A Medical Device Daily

Up to four class action suits have been filed on behalf of shareholders who purchased the common stock and other securities of Possis Medical (Bala Cynwyd, Pennsylvania), a manufacturer of medical devices. The company’s primary product is the AngioJet System, a minimally invasive catheter system designed to remove blood clots using a stream of water.

The actions were filed in the U.S. District Court for the District of Minnesota for those who purchased the company’s shares between Sept. 24, 2002, and Aug. 24, 2004. The complaints allege that during this period the company and certain of its officers failed to disclose and misrepresented material adverse facts, including that the AngioJet System was not more effective than existing alternatives such as competing drug therapies; that it did not reduce significant procedural complications or increase benefits; that it could not be expanded as a “technology platform” because the AngioJet product was not effective for routine use in a broad range of heart attack patients; and that Possis could not maintain or sustain revenue growth targets as high as 35%.

The artificial inflating of shares, the suits charge, allowed defendants and other company insiders to sell more than 361,730 shares of their Possis stock, for proceeds of more than $7.07 million, while in possession of this adverse, non-public information.

Then, on Aug. 24, 2004, it was disclosed that AngioJet failed to demonstrate clinical superiority in the majority of heart attack patients, causing Possis’ share price to fall more than 38%, with the company losing nearly 40% of its capitalization and the defendants lowering the company’s 2005 earnings and revenue guidance.

Thermage (Hayward, California) and Syneron Medical (Yokneam, Israel), competitors in the aesthetic technologies sector, reported reaching an agreement resolving lawsuits in which Syneron allegedly infringed certain patents held by Thermage and that Thermage allegedly infringed a patent held by Syneron.

In the settlement, the two companies granted one another non-exclusive, paid-up licenses for the patents in dispute. And Syneron paid Thermage a one-time sum, the amount undisclosed. Thermage excluded from this license any rights to utilize monopolar radio frequency (RF) and capacitive electrical coupling. Syneron excluded from this license any patents related to its proprietary Electro-Optical Synergy (elos) technology.

Both parties admitted validity of all patents in the litigation, but neither admitted wrongdoing or liability. Additional terms, they said, are confidential.

The Thermage lawsuit, filed last year in the U.S. District Court for the Northern District of California, sought damages and injunctive relief for infringement of six Thermage patents that Thermage alleged were infringed by Syneron’s systems for tightening skin and achieving other improvements in skin and tissue structures.

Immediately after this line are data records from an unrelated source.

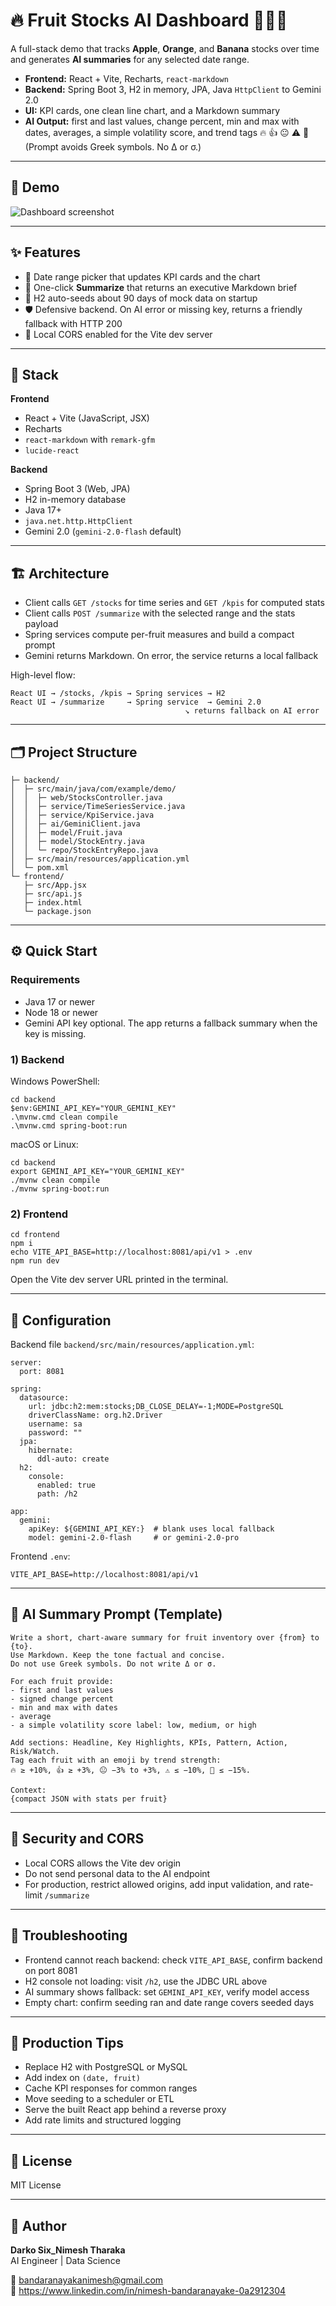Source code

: # 🔥 Fruit Stocks AI Dashboard 🍎🍊🍌

A full-stack demo that tracks **Apple**, **Orange**, and **Banana** stocks over time and generates **AI summaries** for any selected date range.

- **Frontend:** React + Vite, Recharts, `react-markdown`
- **Backend:** Spring Boot 3, H2 in memory, JPA, Java `HttpClient` to Gemini 2.0
- **UI:** KPI cards, one clean line chart, and a Markdown summary
- **AI Output:** first and last values, change percent, min and max with dates, averages, a simple volatility score, and trend tags 🔥 👍 😐 ⚠️ 🚨  
  (Prompt avoids Greek symbols. No Δ or σ.)

---

## 📸 Demo

![Dashboard screenshot](https://github.com/user-attachments/assets/59437fe3-88b2-4db3-a54c-9c8024e134b7 "KPI cards, line chart, and AI summary")

---

## ✨ Features

- 🎯 Date range picker that updates KPI cards and the chart  
- 🧠 One-click **Summarize** that returns an executive Markdown brief  
- 🌱 H2 auto-seeds about 90 days of mock data on startup  
- 🛡️ Defensive backend. On AI error or missing key, returns a friendly fallback with HTTP 200  
- 🔗 Local CORS enabled for the Vite dev server

---

## 🧰 Stack

**Frontend**
- React + Vite (JavaScript, JSX)
- Recharts
- `react-markdown` with `remark-gfm`
- `lucide-react`

**Backend**
- Spring Boot 3 (Web, JPA)
- H2 in-memory database
- Java 17+
- `java.net.http.HttpClient`
- Gemini 2.0 (`gemini-2.0-flash` default)

---

## 🏗️ Architecture

- Client calls `GET /stocks` for time series and `GET /kpis` for computed stats  
- Client calls `POST /summarize` with the selected range and the stats payload  
- Spring services compute per-fruit measures and build a compact prompt  
- Gemini returns Markdown. On error, the service returns a local fallback

High-level flow:

    React UI → /stocks, /kpis → Spring services → H2
    React UI → /summarize     → Spring service  → Gemini 2.0
                                           ↘ returns fallback on AI error

---

## 🗂️ Project Structure

    ├─ backend/
    │  ├─ src/main/java/com/example/demo/
    │  │  ├─ web/StocksController.java
    │  │  ├─ service/TimeSeriesService.java
    │  │  ├─ service/KpiService.java
    │  │  ├─ ai/GeminiClient.java
    │  │  ├─ model/Fruit.java
    │  │  ├─ model/StockEntry.java
    │  │  └─ repo/StockEntryRepo.java
    │  ├─ src/main/resources/application.yml
    │  └─ pom.xml
    └─ frontend/
       ├─ src/App.jsx
       ├─ src/api.js
       ├─ index.html
       └─ package.json

---

## ⚙️ Quick Start

### Requirements
- Java 17 or newer  
- Node 18 or newer  
- Gemini API key optional. The app returns a fallback summary when the key is missing.

### 1) Backend

Windows PowerShell:

    cd backend
    $env:GEMINI_API_KEY="YOUR_GEMINI_KEY"
    .\mvnw.cmd clean compile
    .\mvnw.cmd spring-boot:run

macOS or Linux:

    cd backend
    export GEMINI_API_KEY="YOUR_GEMINI_KEY"
    ./mvnw clean compile
    ./mvnw spring-boot:run

### 2) Frontend

    cd frontend
    npm i
    echo VITE_API_BASE=http://localhost:8081/api/v1 > .env
    npm run dev

Open the Vite dev server URL printed in the terminal.

---

## 🧾 Configuration

Backend file `backend/src/main/resources/application.yml`:

    server:
      port: 8081

    spring:
      datasource:
        url: jdbc:h2:mem:stocks;DB_CLOSE_DELAY=-1;MODE=PostgreSQL
        driverClassName: org.h2.Driver
        username: sa
        password: ""
      jpa:
        hibernate:
          ddl-auto: create
      h2:
        console:
          enabled: true
          path: /h2

    app:
      gemini:
        apiKey: ${GEMINI_API_KEY:}  # blank uses local fallback
        model: gemini-2.0-flash     # or gemini-2.0-pro

Frontend `.env`:

    VITE_API_BASE=http://localhost:8081/api/v1

---

## 🧠 AI Summary Prompt (Template)

    Write a short, chart-aware summary for fruit inventory over {from} to {to}.
    Use Markdown. Keep the tone factual and concise.
    Do not use Greek symbols. Do not write Δ or σ.

    For each fruit provide:
    - first and last values
    - signed change percent
    - min and max with dates
    - average
    - a simple volatility score label: low, medium, or high

    Add sections: Headline, Key Highlights, KPIs, Pattern, Action, Risk/Watch.
    Tag each fruit with an emoji by trend strength:
    🔥 ≥ +10%, 👍 ≥ +3%, 😐 −3% to +3%, ⚠️ ≤ −10%, 🚨 ≤ −15%.

    Context:
    {compact JSON with stats per fruit}

---
## 🔐 Security and CORS

- Local CORS allows the Vite dev origin  
- Do not send personal data to the AI endpoint  
- For production, restrict allowed origins, add input validation, and rate-limit `/summarize`

---

## 🐞 Troubleshooting

- Frontend cannot reach backend: check `VITE_API_BASE`, confirm backend on port 8081  
- H2 console not loading: visit `/h2`, use the JDBC URL above  
- AI summary shows fallback: set `GEMINI_API_KEY`, verify model access  
- Empty chart: confirm seeding ran and date range covers seeded days

---

## 🚀 Production Tips

- Replace H2 with PostgreSQL or MySQL  
- Add index on `(date, fruit)`  
- Cache KPI responses for common ranges  
- Move seeding to a scheduler or ETL  
- Serve the built React app behind a reverse proxy  
- Add rate limits and structured logging

---

## 📜 License

MIT License

---

## 👤 Author

**Darko Six_Nimesh Tharaka**  
AI Engineer | Data Science

📧 bandaranayakanimesh@gmail.com  
🔗 https://www.linkedin.com/in/nimesh-bandaranayake-0a2912304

Syneron subsequently filed an infringement counterclaim against Thermage, alleging that Thermage infringed a U.S. patent which Syneron had acquired. The counterclaim related to a patent covering methods for controlled contraction of collagen using RF energy. Syneron’s counterclaim alleged that this patent was infringed by Thermage’s ThermaCool product.

The heads of both companies praised the settlement agreement. Moshe Mizrahy, CEO of Syneron, termed his company the only one “in the world that makes aesthetic medical devices that combine light and RF energy, and we will continue to innovate and to develop new products using this technology.” Stephen Fanning, president and CEO of Thermage, said that the settlement protects his company’s “monopolar and capacitive technology, the two key components proven to create deep, uniform volumetric heating and unique clinical effects.”

Thermage’s flagship product is the ThermaCool system, saying it is installed in more than 2,000 dermatology, plastic surgery and other cosmetic specialty practices worldwide.

Syneron’s elos technology is the platform for medical-aesthetic applications including hair removal, wrinkle reduction, rejuvenating the skin’s appearance through the treatment of superficial benign vascular and pigmented lesions, and the treatment of acne, leg veins and cellulite.

In other legalities, Quest Diagnostics (Teterboro, New Jersey), in a Securities and Exchange Commission filing, reported that U.S. Attorney’s office for New Jersey has subpoenaed the company for various documents pertaining to capitation and risk-sharing arrangements with government and private payers from 1993 through 1999. Capitation refers primarily to payment agreements with health maintenance organizations.

Gary Samuels, a spokesman for Quest, said the subpoena sought a range of financial and business documents related to capitation and risk-sharing, but that the overall purpose of the probe was not disclosed. He said that the company is cooperating with the investigation.

Quest said that capitation arrangements with payers account for 15% to 20% of its testing volume and 5% to 10% of its revenue.